==== INPUT FOR THIS TASK

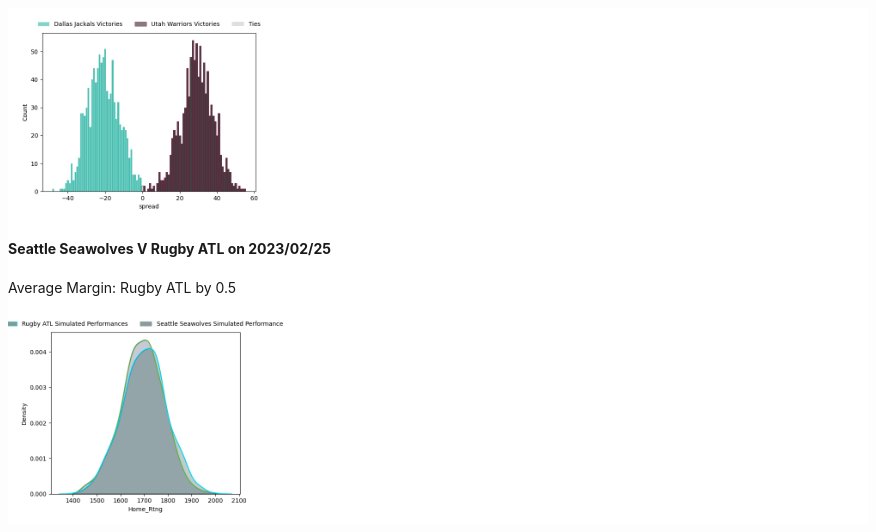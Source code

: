 <img src="plots/spreads_Utah Warriors_V_Dallas Jackals_2.png" width="32%" />
</p>

#### Seattle Seawolves V Rugby ATL on 2023/02/25


Average Margin: Rugby ATL by 0.5

<p float="left">
<img src="plots/performances_Seattle Seawolves_V_Rugby ATL_2.png" width="32%" />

========

YOUR INSTRUCTIONS: Note each line above that holds "width", then copy all of them.

WRITTEN ANSWER:
: <img src="plots/spreads_Utah Warriors_V_Dallas Jackals_2.png" width="32%" />
<img src="plots/performances_Seattle Seawolves_V_Rugby ATL_2.png" width="32%" />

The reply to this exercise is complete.